▶ [Your goal]: Please return every line from the entries that has the string "zkVerify" in it.

▶ [Given information]:
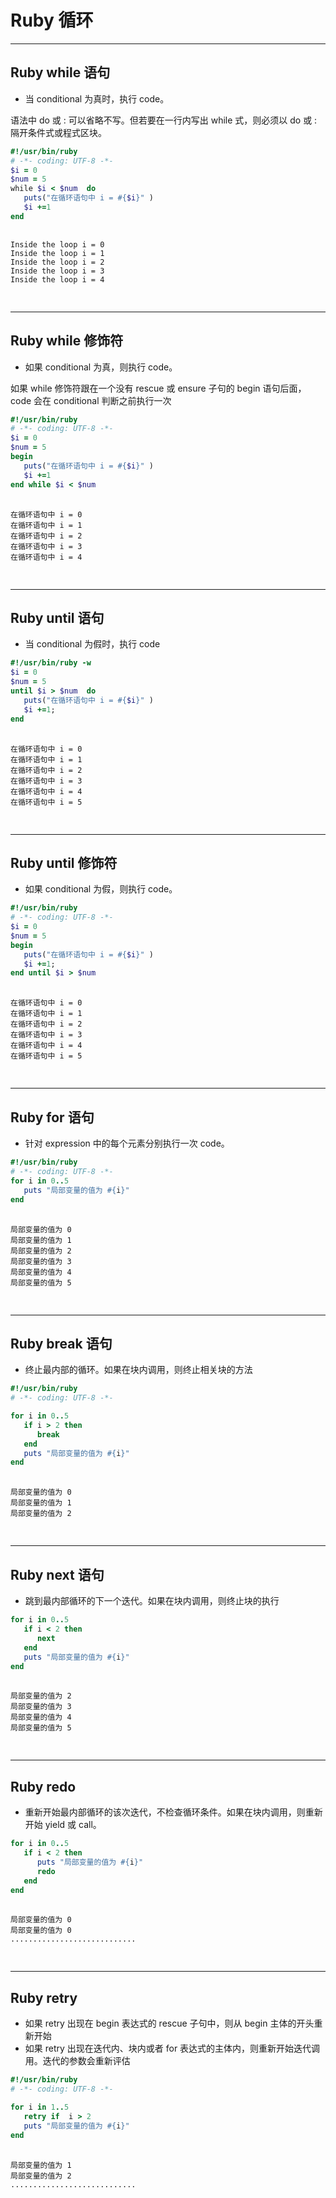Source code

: # Ruby 循环



---

## Ruby while 语句
- 当 conditional 为真时，执行 code。
<aside class="notes">
	语法中 do 或 : 可以省略不写。但若要在一行内写出 while 式，则必须以 do 或 : 隔开条件式或程式区块。

</aside>

```ruby
#!/usr/bin/ruby
# -*- coding: UTF-8 -*-
$i = 0
$num = 5
while $i < $num  do
   puts("在循环语句中 i = #{$i}" )
   $i +=1
end
```

<div class="fragment fade-in-then-out">
  <pre>
    <code class="hljs" data-trim data-line-numbers="4,8-11">
Inside the loop i = 0
Inside the loop i = 1
Inside the loop i = 2
Inside the loop i = 3
Inside the loop i = 4
    </code>
  </pre>

</div>

---

## Ruby while 修饰符

- 如果 conditional 为真，则执行 code。

<aside class="notes">
  如果 while 修饰符跟在一个没有 rescue 或 ensure 子句的 begin 语句后面，code 会在 conditional 判断之前执行一次
</aside>

```ruby
#!/usr/bin/ruby
# -*- coding: UTF-8 -*-
$i = 0
$num = 5
begin
   puts("在循环语句中 i = #{$i}" )
   $i +=1
end while $i < $num
```

<div class="fragment fade-in-then-out">
  <pre>
    <code class="hljs" data-trim data-line-numbers="4,8-11">
在循环语句中 i = 0
在循环语句中 i = 1
在循环语句中 i = 2
在循环语句中 i = 3
在循环语句中 i = 4
    </code>
  </pre>

</div>

---

## Ruby until 语句
- 当 conditional 为假时，执行 code


```ruby
#!/usr/bin/ruby -w
$i = 0
$num = 5
until $i > $num  do
   puts("在循环语句中 i = #{$i}" )
   $i +=1;
end
```
<div class="fragment fade-in-then-out">
  <pre>
    <code class="hljs" data-trim data-line-numbers="4,8-11">
在循环语句中 i = 0
在循环语句中 i = 1
在循环语句中 i = 2
在循环语句中 i = 3
在循环语句中 i = 4
在循环语句中 i = 5
    </code>
  </pre>

</div>

---

## Ruby until 修饰符

- 如果 conditional 为假，则执行 code。


```ruby
#!/usr/bin/ruby
# -*- coding: UTF-8 -*-
$i = 0
$num = 5
begin
   puts("在循环语句中 i = #{$i}" )
   $i +=1;
end until $i > $num
```
<div class="fragment fade-in-then-out">
  <pre>
    <code class="hljs" data-trim data-line-numbers="4,8-11">
在循环语句中 i = 0
在循环语句中 i = 1
在循环语句中 i = 2
在循环语句中 i = 3
在循环语句中 i = 4
在循环语句中 i = 5
    </code>
  </pre>

</div>

---

## Ruby for 语句

- 针对 expression 中的每个元素分别执行一次 code。

```ruby
#!/usr/bin/ruby
# -*- coding: UTF-8 -*-
for i in 0..5
   puts "局部变量的值为 #{i}"
end
```
<div class="fragment fade-in-then-out">
  <pre>
    <code class="hljs" data-trim data-line-numbers="4,8-11">
局部变量的值为 0
局部变量的值为 1
局部变量的值为 2
局部变量的值为 3
局部变量的值为 4
局部变量的值为 5
    </code>
  </pre>

</div>

--- 

## Ruby break 语句

- 终止最内部的循环。如果在块内调用，则终止相关块的方法

```ruby
#!/usr/bin/ruby
# -*- coding: UTF-8 -*-

for i in 0..5
   if i > 2 then
      break
   end
   puts "局部变量的值为 #{i}"
end
```

<div class="fragment fade-in-then-out">
  <pre>
    <code class="hljs" data-trim data-line-numbers="4,8-11">
局部变量的值为 0
局部变量的值为 1
局部变量的值为 2
    </code>
  </pre>

</div>

---

## Ruby next 语句

- 跳到最内部循环的下一个迭代。如果在块内调用，则终止块的执行

```ruby
for i in 0..5
   if i < 2 then
      next
   end
   puts "局部变量的值为 #{i}"
end
```

<div class="fragment fade-in-then-out">
  <pre>
    <code class="hljs" data-trim data-line-numbers="4,8-11">
局部变量的值为 2
局部变量的值为 3
局部变量的值为 4
局部变量的值为 5
    </code>
  </pre>

</div>

---

## Ruby redo
- 重新开始最内部循环的该次迭代，不检查循环条件。如果在块内调用，则重新开始 yield 或 call。

```ruby
for i in 0..5
   if i < 2 then
      puts "局部变量的值为 #{i}"
      redo
   end
end
```

<div class="fragment fade-in-then-out">
  <pre>
    <code class="hljs" data-trim data-line-numbers="4,8-11">
局部变量的值为 0
局部变量的值为 0
............................
    </code>
  </pre>

</div>

---
## Ruby retry

- 如果 retry 出现在 begin 表达式的 rescue 子句中，则从 begin 主体的开头重新开始
- 如果 retry 出现在迭代内、块内或者 for 表达式的主体内，则重新开始迭代调用。迭代的参数会重新评估

```ruby
#!/usr/bin/ruby
# -*- coding: UTF-8 -*-

for i in 1..5
   retry if  i > 2
   puts "局部变量的值为 #{i}"
end

```

<div class="fragment fade-in-then-out">
  <pre>
    <code class="hljs" data-trim data-line-numbers="4,8-11">
局部变量的值为 1
局部变量的值为 2
............................
    </code>
  </pre>

</div>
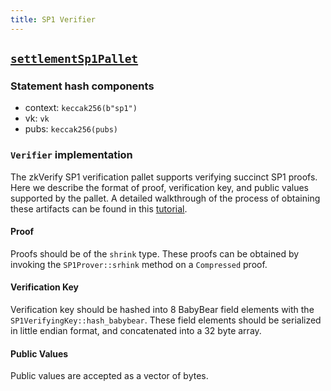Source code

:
 ```yaml
---
title: SP1 Verifier
---
```


## [`settlementSp1Pallet`](https://github.com/zkVerify/zkVerify/tree/main/verifiers/sp1)

### Statement hash components

- context: `keccak256(b"sp1")`
- vk: `vk`
- pubs: `keccak256(pubs)`

### `Verifier` implementation

The zkVerify SP1 verification pallet supports verifying succinct SP1 proofs. Here we describe the format of proof, verification key, and public values supported by the pallet. A detailed walkthrough of the process of obtaining these artifacts can be found in this [tutorial](/docs/overview/02-getting-started/04-generating-proof.md#sp1#proof).

#### Proof

Proofs should be of the `shrink` type. These proofs can be obtained by invoking the `SP1Prover::srhink` method on a `Compressed` proof.

#### Verification Key

Verification key should be hashed into 8 BabyBear field elements with the `SP1VerifyingKey::hash_babybear`. These field elements should be serialized in little endian format, and concatenated into a 32 byte array.

#### Public Values

Public values are accepted as a vector of bytes.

▶ [Solution to the exercise]:
## [`settlementSp1Pallet`](https://github.com/zkVerify/zkVerify/tree/main/verifiers/sp1)
The zkVerify SP1 verification pallet supports verifying succinct SP1 proofs. Here we describe the format of proof, verification key, and public values supported by the pallet. A detailed walkthrough of the process of obtaining these artifacts can be found in this [tutorial](/docs/overview/02-getting-started/04-generating-proof.md#sp1#proof).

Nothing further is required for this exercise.